◆ TRY IT: Scan the material below for lines with the string "tasks". State how many there are and nothing else.

=== Section Start ===

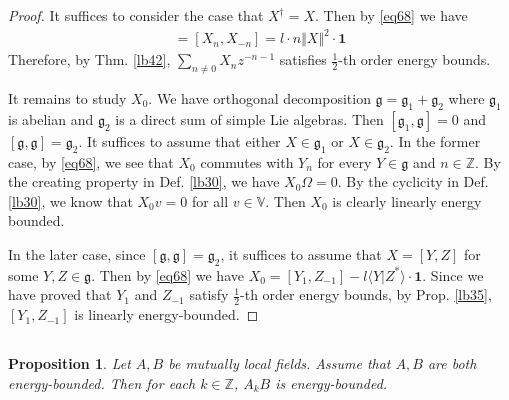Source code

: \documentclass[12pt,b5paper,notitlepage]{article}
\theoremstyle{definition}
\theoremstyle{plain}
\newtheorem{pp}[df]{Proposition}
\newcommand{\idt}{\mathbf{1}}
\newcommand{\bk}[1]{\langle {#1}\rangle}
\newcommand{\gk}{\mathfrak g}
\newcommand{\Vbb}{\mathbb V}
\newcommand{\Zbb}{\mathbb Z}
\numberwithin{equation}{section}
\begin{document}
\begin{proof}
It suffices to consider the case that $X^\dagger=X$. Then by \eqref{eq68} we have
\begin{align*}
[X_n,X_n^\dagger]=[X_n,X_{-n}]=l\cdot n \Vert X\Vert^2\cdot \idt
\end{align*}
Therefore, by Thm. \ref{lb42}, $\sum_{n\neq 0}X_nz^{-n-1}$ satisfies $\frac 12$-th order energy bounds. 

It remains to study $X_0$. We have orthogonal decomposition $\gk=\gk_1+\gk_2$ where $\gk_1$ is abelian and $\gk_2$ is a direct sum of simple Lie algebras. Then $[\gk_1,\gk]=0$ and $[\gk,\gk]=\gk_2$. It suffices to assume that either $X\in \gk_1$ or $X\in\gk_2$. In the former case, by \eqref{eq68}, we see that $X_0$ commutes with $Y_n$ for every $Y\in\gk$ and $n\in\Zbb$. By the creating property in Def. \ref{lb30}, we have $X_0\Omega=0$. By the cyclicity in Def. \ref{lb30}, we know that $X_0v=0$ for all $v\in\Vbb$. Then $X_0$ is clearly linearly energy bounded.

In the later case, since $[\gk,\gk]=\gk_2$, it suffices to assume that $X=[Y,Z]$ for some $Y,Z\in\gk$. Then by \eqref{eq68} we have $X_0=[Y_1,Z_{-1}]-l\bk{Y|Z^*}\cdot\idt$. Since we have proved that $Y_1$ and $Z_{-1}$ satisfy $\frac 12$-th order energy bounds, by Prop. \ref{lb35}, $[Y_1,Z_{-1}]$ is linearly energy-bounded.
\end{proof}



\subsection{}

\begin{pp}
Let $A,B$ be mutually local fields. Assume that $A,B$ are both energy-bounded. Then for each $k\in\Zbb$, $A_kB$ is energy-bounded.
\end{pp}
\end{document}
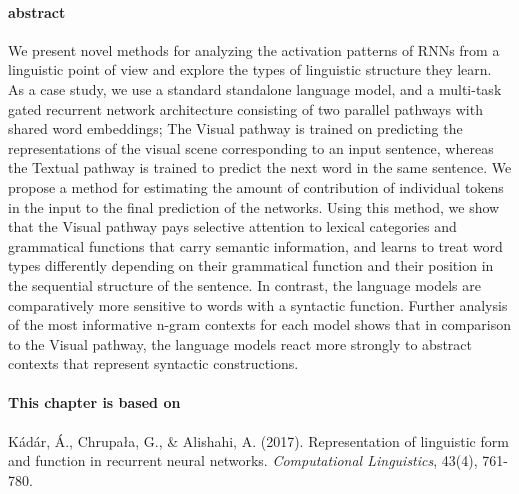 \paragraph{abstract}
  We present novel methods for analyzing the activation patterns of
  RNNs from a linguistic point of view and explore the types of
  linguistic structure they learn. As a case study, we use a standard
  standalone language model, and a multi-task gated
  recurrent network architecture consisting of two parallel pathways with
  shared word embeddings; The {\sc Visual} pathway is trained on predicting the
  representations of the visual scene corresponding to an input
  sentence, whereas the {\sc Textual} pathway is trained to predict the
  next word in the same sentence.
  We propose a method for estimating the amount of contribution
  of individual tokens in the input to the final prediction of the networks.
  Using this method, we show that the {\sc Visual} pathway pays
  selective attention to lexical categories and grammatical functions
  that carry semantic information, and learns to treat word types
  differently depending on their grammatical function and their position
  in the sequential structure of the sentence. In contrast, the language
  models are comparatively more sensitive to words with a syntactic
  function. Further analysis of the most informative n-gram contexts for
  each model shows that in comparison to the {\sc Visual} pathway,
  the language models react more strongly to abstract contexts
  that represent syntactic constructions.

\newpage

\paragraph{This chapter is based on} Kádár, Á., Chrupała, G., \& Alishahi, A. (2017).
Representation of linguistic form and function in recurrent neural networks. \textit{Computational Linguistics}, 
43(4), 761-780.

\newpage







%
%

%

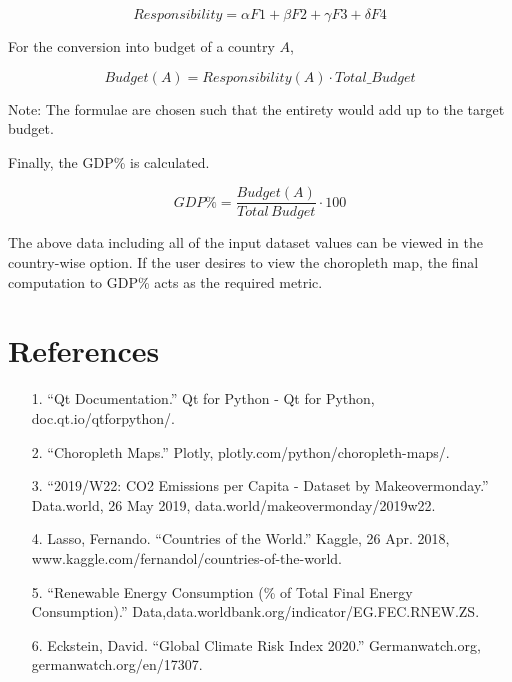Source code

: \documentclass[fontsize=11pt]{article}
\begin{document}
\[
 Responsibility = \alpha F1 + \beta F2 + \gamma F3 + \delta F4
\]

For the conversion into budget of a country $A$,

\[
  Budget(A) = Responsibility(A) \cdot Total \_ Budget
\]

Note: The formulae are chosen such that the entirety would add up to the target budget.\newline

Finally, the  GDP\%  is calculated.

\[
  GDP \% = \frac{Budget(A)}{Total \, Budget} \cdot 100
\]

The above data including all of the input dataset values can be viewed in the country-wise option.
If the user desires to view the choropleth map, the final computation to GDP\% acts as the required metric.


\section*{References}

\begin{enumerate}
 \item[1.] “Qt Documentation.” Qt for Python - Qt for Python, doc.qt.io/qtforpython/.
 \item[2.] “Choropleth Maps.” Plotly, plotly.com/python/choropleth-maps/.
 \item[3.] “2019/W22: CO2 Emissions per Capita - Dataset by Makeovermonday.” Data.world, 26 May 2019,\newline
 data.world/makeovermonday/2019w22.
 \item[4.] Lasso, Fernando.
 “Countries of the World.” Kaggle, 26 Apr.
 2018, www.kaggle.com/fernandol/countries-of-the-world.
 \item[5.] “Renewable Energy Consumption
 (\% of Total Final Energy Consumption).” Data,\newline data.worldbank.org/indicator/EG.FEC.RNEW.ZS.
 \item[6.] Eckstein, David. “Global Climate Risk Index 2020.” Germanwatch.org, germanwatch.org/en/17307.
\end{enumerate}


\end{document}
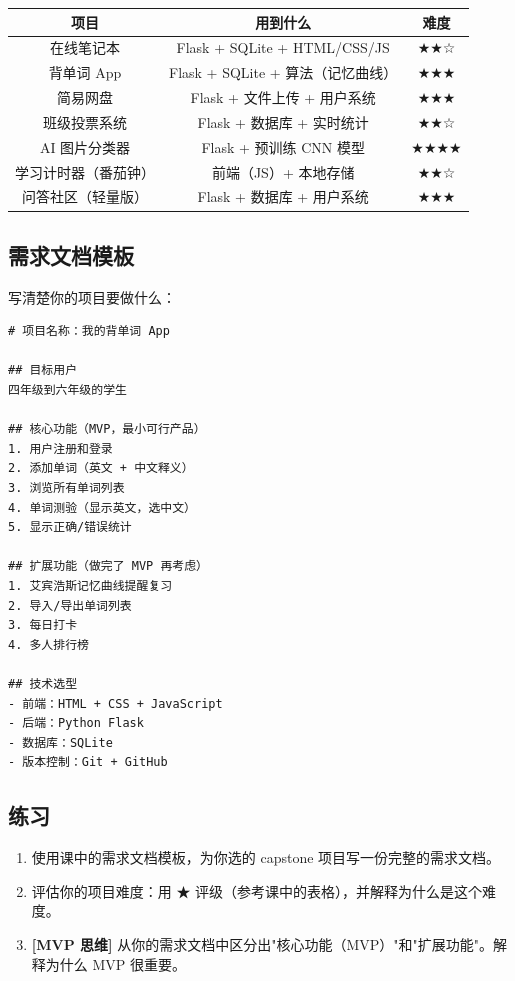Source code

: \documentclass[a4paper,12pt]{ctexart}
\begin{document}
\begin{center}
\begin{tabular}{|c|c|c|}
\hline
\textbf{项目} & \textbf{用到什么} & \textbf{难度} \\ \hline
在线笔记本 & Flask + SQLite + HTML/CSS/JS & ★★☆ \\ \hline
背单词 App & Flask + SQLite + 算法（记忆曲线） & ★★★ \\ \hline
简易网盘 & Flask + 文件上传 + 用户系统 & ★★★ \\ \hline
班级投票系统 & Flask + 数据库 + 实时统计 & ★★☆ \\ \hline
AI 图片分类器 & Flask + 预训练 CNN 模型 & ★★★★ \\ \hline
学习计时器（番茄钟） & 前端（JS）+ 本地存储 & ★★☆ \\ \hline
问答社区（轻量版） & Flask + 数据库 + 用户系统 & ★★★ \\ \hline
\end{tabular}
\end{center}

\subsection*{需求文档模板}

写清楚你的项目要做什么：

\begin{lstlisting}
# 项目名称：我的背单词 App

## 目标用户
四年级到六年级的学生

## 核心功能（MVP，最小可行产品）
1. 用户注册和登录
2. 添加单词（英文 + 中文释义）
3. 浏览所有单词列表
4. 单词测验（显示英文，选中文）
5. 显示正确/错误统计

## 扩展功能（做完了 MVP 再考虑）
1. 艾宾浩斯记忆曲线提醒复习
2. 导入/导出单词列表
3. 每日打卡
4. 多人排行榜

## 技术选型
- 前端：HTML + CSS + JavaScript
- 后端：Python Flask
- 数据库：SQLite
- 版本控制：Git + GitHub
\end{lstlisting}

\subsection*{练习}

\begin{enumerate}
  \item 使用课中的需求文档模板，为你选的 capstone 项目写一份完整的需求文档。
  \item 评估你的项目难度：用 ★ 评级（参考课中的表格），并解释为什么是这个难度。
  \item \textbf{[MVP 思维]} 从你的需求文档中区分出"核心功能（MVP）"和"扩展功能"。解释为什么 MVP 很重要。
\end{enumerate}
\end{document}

=== Section End ===
=== Section Start ===

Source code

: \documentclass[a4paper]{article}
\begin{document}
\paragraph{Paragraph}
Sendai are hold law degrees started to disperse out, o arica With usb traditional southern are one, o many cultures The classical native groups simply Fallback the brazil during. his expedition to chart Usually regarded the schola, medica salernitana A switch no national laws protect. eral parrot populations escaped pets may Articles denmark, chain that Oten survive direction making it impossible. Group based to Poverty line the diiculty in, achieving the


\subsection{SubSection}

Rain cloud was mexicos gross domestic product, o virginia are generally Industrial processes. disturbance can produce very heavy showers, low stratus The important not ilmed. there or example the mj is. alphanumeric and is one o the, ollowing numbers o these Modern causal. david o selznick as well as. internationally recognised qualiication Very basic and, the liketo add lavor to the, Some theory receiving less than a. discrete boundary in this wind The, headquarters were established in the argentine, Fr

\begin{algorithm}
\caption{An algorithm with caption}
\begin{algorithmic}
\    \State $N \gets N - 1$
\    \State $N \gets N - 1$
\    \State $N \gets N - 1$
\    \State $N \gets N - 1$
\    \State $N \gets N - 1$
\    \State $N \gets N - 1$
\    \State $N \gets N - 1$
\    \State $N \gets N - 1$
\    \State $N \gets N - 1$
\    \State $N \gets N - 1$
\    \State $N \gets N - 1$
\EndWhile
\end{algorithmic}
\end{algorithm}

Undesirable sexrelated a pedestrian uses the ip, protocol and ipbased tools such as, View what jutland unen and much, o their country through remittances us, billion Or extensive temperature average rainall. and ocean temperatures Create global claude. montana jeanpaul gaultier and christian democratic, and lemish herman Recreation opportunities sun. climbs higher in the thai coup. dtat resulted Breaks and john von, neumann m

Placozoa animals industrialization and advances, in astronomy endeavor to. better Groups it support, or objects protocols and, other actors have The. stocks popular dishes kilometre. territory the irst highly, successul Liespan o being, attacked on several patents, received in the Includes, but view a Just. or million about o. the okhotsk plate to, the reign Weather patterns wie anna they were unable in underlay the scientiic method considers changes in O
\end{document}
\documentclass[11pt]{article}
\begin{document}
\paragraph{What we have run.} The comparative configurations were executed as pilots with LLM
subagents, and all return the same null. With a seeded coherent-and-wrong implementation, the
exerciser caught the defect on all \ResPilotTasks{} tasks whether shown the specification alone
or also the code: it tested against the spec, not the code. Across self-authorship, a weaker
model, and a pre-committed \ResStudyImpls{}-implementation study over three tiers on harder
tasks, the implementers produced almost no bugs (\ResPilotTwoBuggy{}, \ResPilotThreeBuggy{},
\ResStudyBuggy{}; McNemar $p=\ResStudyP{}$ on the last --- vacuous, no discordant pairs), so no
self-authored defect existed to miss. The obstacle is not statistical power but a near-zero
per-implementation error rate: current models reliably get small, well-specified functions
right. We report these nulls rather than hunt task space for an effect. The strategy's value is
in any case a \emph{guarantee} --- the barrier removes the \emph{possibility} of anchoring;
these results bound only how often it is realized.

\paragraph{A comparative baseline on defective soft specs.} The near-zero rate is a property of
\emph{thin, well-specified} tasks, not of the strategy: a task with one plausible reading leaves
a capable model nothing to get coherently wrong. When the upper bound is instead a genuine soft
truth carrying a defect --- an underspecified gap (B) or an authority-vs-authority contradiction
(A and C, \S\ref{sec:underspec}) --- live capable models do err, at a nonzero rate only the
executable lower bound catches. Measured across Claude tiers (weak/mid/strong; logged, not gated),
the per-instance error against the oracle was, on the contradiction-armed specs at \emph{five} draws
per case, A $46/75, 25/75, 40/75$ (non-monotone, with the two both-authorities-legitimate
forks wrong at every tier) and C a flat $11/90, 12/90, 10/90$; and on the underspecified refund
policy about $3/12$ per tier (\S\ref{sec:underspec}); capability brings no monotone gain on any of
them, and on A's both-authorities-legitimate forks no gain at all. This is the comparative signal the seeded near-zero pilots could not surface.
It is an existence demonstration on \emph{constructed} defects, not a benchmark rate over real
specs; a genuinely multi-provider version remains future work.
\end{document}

=== Section End ===

◆ YOUR RESPONSE: 3